Marking the first record written collectively with the addition of percussionist Jeffrey Raul Ortiz Castro, 'The Moon has Fallen' is an eclectic wonderland that seamlessly weaves Latin rhythmics, eerie synths and emphatic riffs without losing focus. On paper these combinations would perhaps call to mind a pretentious and chaotic end product, but fortunately the AlithiA lads have perfected the ability to impart insight into their innovative psychadelic tribal post-prog rock - and this release is without a doubt their most enthralling yet.
'The Moon has Fallen' kicks off with 'The Sun', a nearly 11 minute opus that scatters trilling guitars over dreamy synths and tight, interlaced textures. What starts off as possibly one of the best post-rock pearlers to appear this year jumps in halfway through with the familiar tones of lead vocalist John Rousvanis, layering swooning vocals over the Blade Runner-esque droning. Up next we get 'Empress', still heavily flying the flag for the synths, and busting out some percussion pandemonium with a dollop of Latin beats, sweltering basslines and the occasional electronic breakdown for good measure.
Following on, 'Diamonds' drops into moody-town, cracking out some deep grooves over the imposing bass of Tibor Gede, before 'Blood Moon' quietly announces itself with seductive beats and ethereal synths beneath raw and striking vocals.

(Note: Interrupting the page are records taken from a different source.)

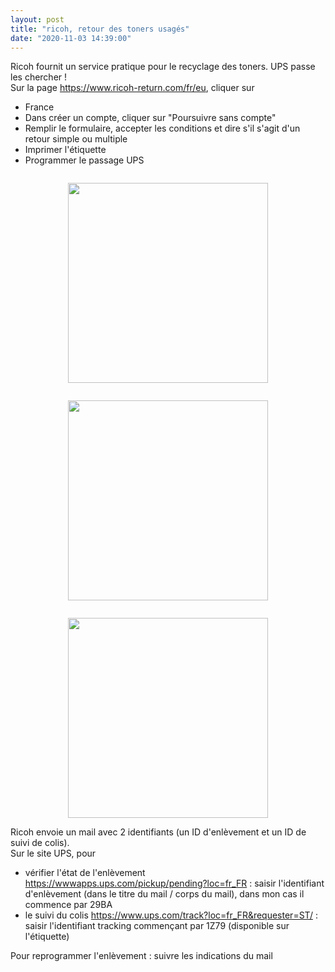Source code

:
 ```yaml
---
layout: post
title: "ricoh, retour des toners usagés"
date: "2020-11-03 14:39:00"
---
```

Ricoh fournit un service pratique pour le recyclage des toners. UPS passe les chercher !<br/> Sur la page <a href="https://www.ricoh-return.com/fr/eu">https://www.ricoh-return.com/fr/eu</a>, cliquer sur <ul>  <li>France</li>  <li>Dans créer un compte, cliquer sur "Poursuivre sans compte"</li>  <li>Remplir le formulaire, accepter les conditions et dire s'il s'agit d'un retour simple ou multiple</li>  <li>Imprimer l'étiquette</li>  <li>Programmer le passage UPS</li></ul>  <div class="separator" style="clear: both;"><a href="https://1.bp.blogspot.com/-UNk7v0jOKts/X6Fd-ieLlUI/AAAAAAAAEYc/bk4WONWOTEImSs2UApMJGm6-nuPzBsUxgCNcBGAsYHQ/s1034/Capture%2Bdu%2B2020-11-03%2B14-40-04.png" style="display: block; padding: 1em 0; text-align: center; "><img alt="" border="0" width="320" data-original-height="642" data-original-width="1034" src="https://1.bp.blogspot.com/-UNk7v0jOKts/X6Fd-ieLlUI/AAAAAAAAEYc/bk4WONWOTEImSs2UApMJGm6-nuPzBsUxgCNcBGAsYHQ/s320/Capture%2Bdu%2B2020-11-03%2B14-40-04.png"/></a></div><div class="separator" style="clear: both;"><a href="https://1.bp.blogspot.com/-PkNtBaZ1N5w/X6Fd-qsx5OI/AAAAAAAAEYY/T3acBD3WsMkcRJiSBdj1CsCDqYMWfiW4gCNcBGAsYHQ/s585/Capture%2Bdu%2B2020-11-03%2B14-40-26.png" style="display: block; padding: 1em 0; text-align: center; "><img alt="" border="0" width="320" data-original-height="258" data-original-width="585" src="https://1.bp.blogspot.com/-PkNtBaZ1N5w/X6Fd-qsx5OI/AAAAAAAAEYY/T3acBD3WsMkcRJiSBdj1CsCDqYMWfiW4gCNcBGAsYHQ/s320/Capture%2Bdu%2B2020-11-03%2B14-40-26.png"/></a></div><div class="separator" style="clear: both;"><a href="https://1.bp.blogspot.com/-d_K4KGQ__jc/X6Fd-hJx03I/AAAAAAAAEYU/kiyJQhW4u6QoF4jOQGsI7Teh21RR8NK1wCNcBGAsYHQ/s720/Capture%2Bdu%2B2020-11-03%2B14-40-39.png" style="display: block; padding: 1em 0; text-align: center; "><img alt="" border="0" height="320" data-original-height="720" data-original-width="714" src="https://1.bp.blogspot.com/-d_K4KGQ__jc/X6Fd-hJx03I/AAAAAAAAEYU/kiyJQhW4u6QoF4jOQGsI7Teh21RR8NK1wCNcBGAsYHQ/s320/Capture%2Bdu%2B2020-11-03%2B14-40-39.png"/></a></div>  Ricoh envoie un mail avec 2 identifiants (un ID d'enlèvement et un ID de suivi de colis).<br/>  Sur le site UPS, pour  <ul>  <li>vérifier l'état de l'enlèvement <a href="https://wwwapps.ups.com/pickup/pending?loc=fr_FR">https://wwwapps.ups.com/pickup/pending?loc=fr_FR</a> : saisir l'identifiant d'enlèvement (dans le titre du mail / corps du mail), dans mon cas il commence par 29BA   <li>le suivi du colis <a href="https://www.ups.com/track?loc=fr_FR&amp;requester=ST/">https://www.ups.com/track?loc=fr_FR&requester=ST/</a> : saisir l'identifiant tracking commençant par 1Z79 (disponible sur l'étiquette) </ul>      Pour reprogrammer l'enlèvement : suivre les indications du mail
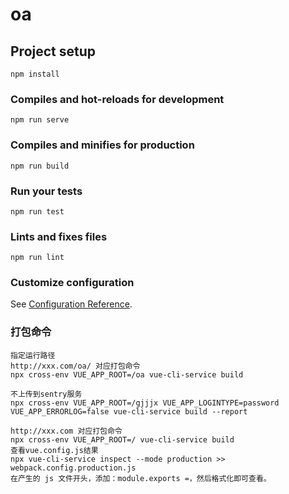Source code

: # oa

## Project setup
```
npm install
```

### Compiles and hot-reloads for development
```
npm run serve
```

### Compiles and minifies for production
```
npm run build
```

### Run your tests
```
npm run test
```

### Lints and fixes files
```
npm run lint
```

### Customize configuration
See [Configuration Reference](https://cli.vuejs.org/config/).

### 打包命令
```
指定运行路径
http://xxx.com/oa/ 对应打包命令
npx cross-env VUE_APP_ROOT=/oa vue-cli-service build

不上传到sentry服务
npx cross-env VUE_APP_ROOT=/gjjjx VUE_APP_LOGINTYPE=password VUE_APP_ERRORLOG=false vue-cli-service build --report

http://xxx.com 对应打包命令
npx cross-env VUE_APP_ROOT=/ vue-cli-service build
查看vue.config.js结果
npx vue-cli-service inspect --mode production >> webpack.config.production.js
在产生的 js 文件开头，添加：module.exports =，然后格式化即可查看。
```
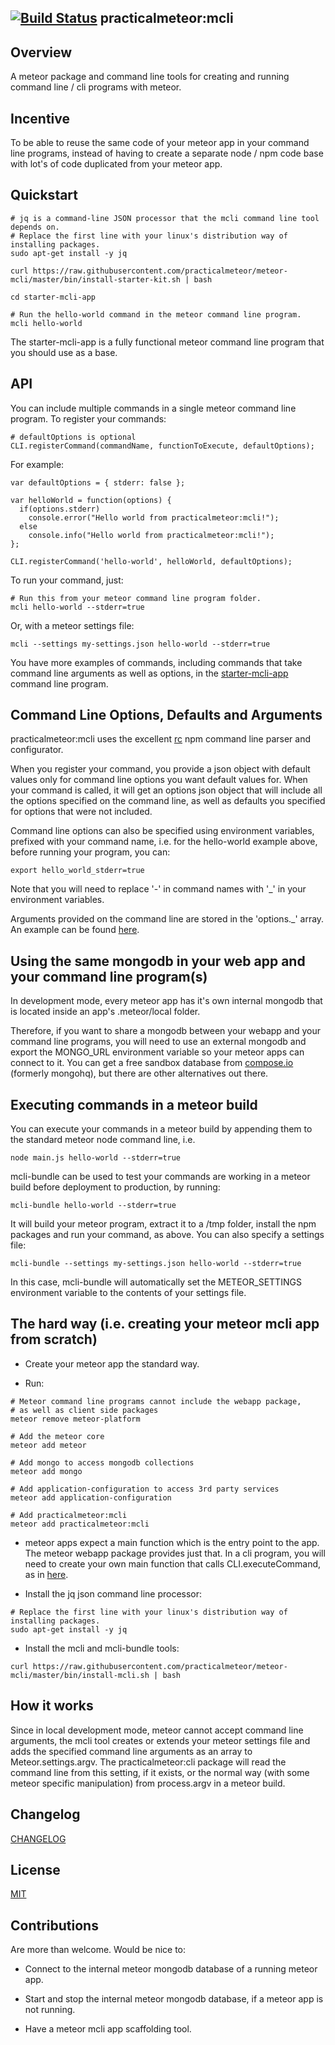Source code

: [![Build Status](https://travis-ci.org/practicalmeteor/meteor-mcli.svg?branch=master)](https://travis-ci.org/practicalmeteor/meteor-mcli)
practicalmeteor:mcli
--------------
## Overview

A meteor package and command line tools for creating and running command line / cli programs with meteor.

## Incentive

To be able to reuse the same code of your meteor app in your command line programs, instead of having to create a separate node / npm code base with lot's of code duplicated from your meteor app.

## Quickstart

```
# jq is a command-line JSON processor that the mcli command line tool depends on.
# Replace the first line with your linux's distribution way of installing packages.
sudo apt-get install -y jq

curl https://raw.githubusercontent.com/practicalmeteor/meteor-mcli/master/bin/install-starter-kit.sh | bash

cd starter-mcli-app

# Run the hello-world command in the meteor command line program.
mcli hello-world
```

The starter-mcli-app is a fully functional meteor command line program that you should use as a base.

## API

You can include multiple commands in a single meteor command line program. To register your commands:

```
# defaultOptions is optional
CLI.registerCommand(commandName, functionToExecute, defaultOptions);
```

For example:

```
var defaultOptions = { stderr: false };

var helloWorld = function(options) {
  if(options.stderr)
    console.error("Hello world from practicalmeteor:mcli!");
  else
    console.info("Hello world from practicalmeteor:mcli!");
};

CLI.registerCommand('hello-world', helloWorld, defaultOptions);
```

To run your command, just:

```
# Run this from your meteor command line program folder.
mcli hello-world --stderr=true
```

Or, with a meteor settings file:

```
mcli --settings my-settings.json hello-world --stderr=true
```

You have more examples of commands, including commands that take command line arguments as well as options, in the [starter-mcli-app](https://github.com/practicalmeteor/meteor-mcli/tree/master/starter-mcli-app/server) command line program.

## Command Line Options, Defaults and Arguments

practicalmeteor:mcli uses the excellent [rc](https://www.npmjs.org/package/rc) npm command line parser and configurator.

When you register your command, you provide a json object with default values only for command line options you want default values for. When your command is called, it will get an options json object that will include all the options specified on the command line, as well as defaults you specified for options that were not included.

Command line options can also be specified using environment variables, prefixed with your command name, i.e. for the hello-world example above, before running your program, you can:

```
export hello_world_stderr=true
```

Note that you will need to replace '-' in command names with '_' in your environment variables.

Arguments provided on the command line are stored in the 'options._' array. An example can be found [here](https://github.com/practicalmeteor/meteor-mcli/blob/master/starter-mcli-app/server/EchoCommand.js).

## Using the same mongodb in your web app and your command line program(s)

In development mode, every meteor app has it's own internal mongodb that is located inside an app's .meteor/local folder.

Therefore, if you want to share a mongodb between your webapp and your command line programs, you will need to use an external mongodb and export the MONGO_URL environment variable so your meteor apps can connect to it. You  can get a free sandbox database from [compose.io](https://www.compose.io/) (formerly mongohq), but there are other alternatives out there.

## Executing commands in a meteor build

You can execute your commands in a meteor build by appending them to the standard meteor node command line, i.e.

```
node main.js hello-world --stderr=true
```
  
mcli-bundle can be used to test your commands are working in a meteor build before deployment to production, by running:

```
mcli-bundle hello-world --stderr=true
```

It will build your meteor program, extract it to a /tmp folder, install the npm packages and run your command, as above. You can also specify a settings file:

```
mcli-bundle --settings my-settings.json hello-world --stderr=true
```

In this case, mcli-bundle will automatically set the METEOR_SETTINGS environment variable to the contents of your settings file.

## The hard way (i.e. creating your meteor mcli app from scratch)

- Create your meteor app the standard way.

- Run:

```
# Meteor command line programs cannot include the webapp package, 
# as well as client side packages
meteor remove meteor-platform

# Add the meteor core
meteor add meteor

# Add mongo to access mongodb collections
meteor add mongo

# Add application-configuration to access 3rd party services
meteor add application-configuration

# Add practicalmeteor:mcli
meteor add practicalmeteor:mcli
```

- meteor apps expect a main function which is the entry point to the app. The meteor webapp package provides just that. In a cli program, you will need to create your own main function that calls CLI.executeCommand, as in [here](https://github.com/practicalmeteor/meteor-mcli/blob/master/starter-mcli-app/server/main.js).

- Install the jq json command line processor:

```
# Replace the first line with your linux's distribution way of installing packages.
sudo apt-get install -y jq
```

- Install the mcli and mcli-bundle tools:

```
curl https://raw.githubusercontent.com/practicalmeteor/meteor-mcli/master/bin/install-mcli.sh | bash
```

## How it works

Since in local development mode, meteor cannot accept command line arguments, the mcli tool creates or extends your meteor settings file and adds the specified command line arguments as an array to Meteor.settings.argv. The practicalmeteor:cli package will read the command line from this setting, if it exists, or the normal way (with some meteor specific manipulation) from process.argv in a meteor build.

## Changelog

[CHANGELOG](https://github.com/practicalmeteor/meteor-mcli/blob/master/CHANGELOG.md)

## License
[MIT](https://github.com/practicalmeteor/meteor-mcli/blob/master/LICENSE.txt)

## Contributions
Are more than welcome. Would be nice to:
 
- Connect to the internal meteor mongodb database of a running meteor app.

- Start and stop the internal meteor mongodb database, if a meteor app is not running.

- Have a meteor mcli app scaffolding tool.
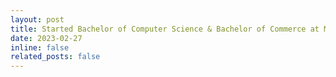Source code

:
 ```yaml
---
layout: post
title: Started Bachelor of Computer Science & Bachelor of Commerce at Monash University 
date: 2023-02-27 
inline: false
related_posts: false
---
```


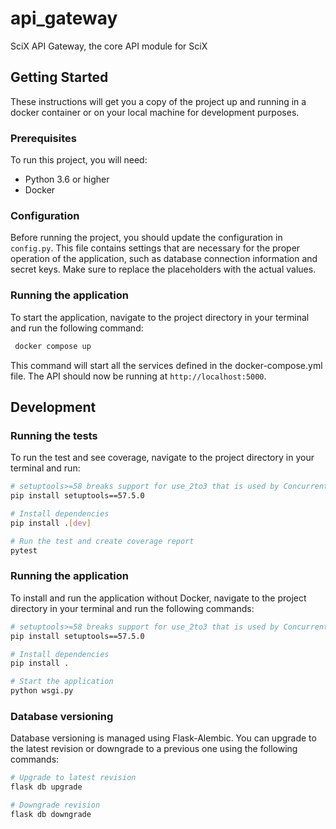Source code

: # api_gateway

SciX API Gateway, the core API module for SciX

## Getting Started

These instructions will get you a copy of the project up and running in a docker container or on your local machine for development purposes.

### Prerequisites

To run this project, you will need:

- Python 3.6 or higher
- Docker


### Configuration

Before running the project, you should update the configuration in `config.py`. This file contains settings that are necessary for the proper operation of the application, such as database connection information and secret keys. Make sure to replace the placeholders with the actual values.

### Running the application

To start the application, navigate to the project directory in your terminal and run the following command:

```bash
 docker compose up
```

This command will start all the services defined in the docker-compose.yml file. The API should now be running at `http://localhost:5000`.




## Development

### Running the tests

To run the test and see coverage, navigate to the project directory in your terminal and run:

```bash
# setuptools>=58 breaks support for use_2to3 that is used by ConcurrentLogHandler in adsmutils
pip install setuptools==57.5.0 

# Install dependencies
pip install .[dev]

# Run the test and create coverage report
pytest
```


### Running the application

To install and run the application without Docker, navigate to the project directory in your terminal and run the following commands:

```bash
# setuptools>=58 breaks support for use_2to3 that is used by ConcurrentLogHandler in adsmutils
pip install setuptools==57.5.0 

# Install dependencies
pip install .

# Start the application 
python wsgi.py
```

### Database versioning

Database versioning is managed using Flask-Alembic. You can upgrade to the latest revision or downgrade to a previous one using the following commands:

```bash
# Upgrade to latest revision
flask db upgrade

# Downgrade revision
flask db downgrade
```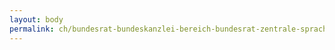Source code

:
 ```yaml
---
layout: body
permalink: ch/bundesrat-bundeskanzlei-bereich-bundesrat-zentrale-sprachdienste-sektion-franzoesisch/
---
```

Slowly leading to the finish, 'Three Eyes' and 'The Knife' up the emotive theatrics with dramatic piano and syncopated melodics, while 'Breathe' showcases Rousvanis and his uniquely compelling and poignant range over a breath-taking 8 and a bit minutes. Closing proceedings is 'Faces in the Leaves', a slow melodic burner that disappears at time into an ambient abyss, but ultimately brings the stirring journey to a fitting close with its swirling guitars and beseeching vocals.
Appropriately recorded in Athens, Greece (with the name AlithiA itself meaning "truth" in Greek) there's a lot to digest and explore with 'The Moon has Fallen'. At times there's a risk of falling too far down the sonic rabbit hole with the walls of sound crawling dangerously close to muddying out, but somehow AlithiA always seem to be in control of their limits and scale back the noise just when it starts to bleed out - a feat many bands spend a lifetime trying muster.
Overall, 'The Moon has Fallen' pummels astral acidity with poignant prog, and it's impossible not to fall head over heels into the bewitching world AlithiA have created with this latest release. The moon may have fallen, but AlithiA are on the rise yet again.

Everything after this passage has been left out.